Não chegou a andar dez minutos e teve que parar outra vez. Nunca estivera tão cansado em sua vida. O caixote. Estava pesado demais, era quase como se tivesse resolvido se voltar contra ele. Mas o caixote não pensa. Ele não tem culpa alguma. O jovem descansou mais um pouco e então resolveu tentar uma carona. Demorou a tomar essa decisão; pensou se este não seria um recurso inválido em sua viagem, uma possível traição conta si mesmo. Foi até a estrada e voltou algumas vezes. Finalmente, se convenceu de que não havia outra saída possível e de que ele tinha de fazê-lo. Durante muito tempo, ficou parado ao lado da estrada com o braço estendido sem sucesso. Ninguém parava fosse carro, ônibus ou caminhão. Até que, ao longe, ele avistou uma caminhonete preta vindo pela estrada. Estendeu o braço e acenou freneticamente, numa atitude desesperada. A caminhonete passou da pista para o acostamento e veio lentamente até o jovem. “Pode subir.” falou o motorista, que não era muito mais velho que o jovem. Encaixou o caixote no pequeno espaço vago que havia entre as malas na caçamba e entrou na cabine. “Bela bagagem essa que você tem. O que leva ali?” perguntou o motorista, enquanto partiam. “Nada. Só o caixote.” “Há! Essa é boa. Sabe, eu geralmente não daria uma carona, mas simpatizei com você.” “Obrigado.” “Então... Pra onde cê pretende ir?” “Até o fim da estrada.” “Que mal lhe pergunte, mas o que diabos você vai fazer no fim da estrada?” “Levar o caixote.” nesse momento, sentiu-se um perfeito idiota falando sobre uma coisa completamente sem sentido. “Ah tá...” O motorista colocou uma fita no rádio e ficaram ouvindo-a. Descansou bem seu corpo, mas com o fim do cansaço percebeu que estava com muita fome, “Pode me deixar no próximo lugar onde tiver um restaurante que eu preciso comer urgentemente.” “Então cê tá com azar, porque a gente tá chegando na serra e só vai ter comida depois.” Não respondeu. Ficaram ouvindo o rádio durante toda a descida e depois, até chegarem em uma cidade onde o jovem desceu no primeiro restaurante. “Boa sorte com o caixote, cara!”

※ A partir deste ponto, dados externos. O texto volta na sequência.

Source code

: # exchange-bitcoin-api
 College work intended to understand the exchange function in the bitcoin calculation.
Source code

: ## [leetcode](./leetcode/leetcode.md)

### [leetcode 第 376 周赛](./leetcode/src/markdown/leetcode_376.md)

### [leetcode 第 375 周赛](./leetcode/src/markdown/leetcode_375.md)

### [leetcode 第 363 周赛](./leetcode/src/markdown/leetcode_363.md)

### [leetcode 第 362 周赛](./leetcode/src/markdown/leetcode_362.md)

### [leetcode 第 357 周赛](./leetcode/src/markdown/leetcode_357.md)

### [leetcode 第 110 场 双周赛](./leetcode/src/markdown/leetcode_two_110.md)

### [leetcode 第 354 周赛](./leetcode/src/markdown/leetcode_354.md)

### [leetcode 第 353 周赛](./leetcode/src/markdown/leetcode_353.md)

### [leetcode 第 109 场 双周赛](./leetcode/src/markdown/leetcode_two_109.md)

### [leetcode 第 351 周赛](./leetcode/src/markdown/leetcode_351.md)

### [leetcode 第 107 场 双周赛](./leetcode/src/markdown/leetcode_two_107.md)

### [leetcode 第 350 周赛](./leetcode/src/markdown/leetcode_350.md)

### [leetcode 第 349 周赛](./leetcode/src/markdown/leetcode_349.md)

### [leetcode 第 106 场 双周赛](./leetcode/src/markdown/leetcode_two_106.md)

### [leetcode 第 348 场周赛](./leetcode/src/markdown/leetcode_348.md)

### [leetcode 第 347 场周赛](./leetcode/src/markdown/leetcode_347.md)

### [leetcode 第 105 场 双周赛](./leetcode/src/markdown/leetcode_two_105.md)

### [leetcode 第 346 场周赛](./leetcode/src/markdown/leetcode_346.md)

O restaurante era simples; comida por quilo. Primeiro, deixou o caixote ao lado de uma mesa que podia ver e enquanto se servia, e depois se serviu de um prato enorme com tudo que havia para comer. O lugar não estava muito movimentado, havia poucas pessoas almoçando e menos ainda trabalhando. Algumas olharam estranhamente para o jovem e o caixote, e fizeram comentários baixinhos umas pras outras. Comeu bem e repetiu o prato. Quando foi pagar, informou-se sobre um local para se hospedar e rumou imediatamente para lá com o caixote. O caixote. Já não parecia mais tão pesado quanto antes, poderiam ser o cansaço e a fome, mas o caixote realmente dava a impressão de estar mais leve, como se tivesse se acalmado. Mas o caixote não sente.

Alugou um quarto e ainda manteve consigo um pouco de dinheiro. Era um quarto relativamente pequeno; cama, banheiro, TV e frigobar da maneira mais compacta possível. Ligou a TV, entretanto não agüentou vê-la sequer um minuto e teve que desligar. O caixote. Olhou para ele. De novo, o silêncio tomou conta dele e sentiu-se em casa; vazio. Vigiou o caixote por longos minutos que se estenderam melancolicamente. Se ao menos tivesse alguma companhia. Mas o caixote não fala.

À noite, comeu um lanche numa padaria próxima e voltou para seu quarto cedo querendo dormir. Sabia que de amanhã não passava. Deitou-se na cama e ficou olhando para o teto. O caixote. Estava ali, mas não quis olhar para ele. Mesmo porque, o caixote não vê.

Estava em lugar algum. O caixote. Estava lá também. Fora isso mais nada. Queria sonhar. Mas o caixote não sonha.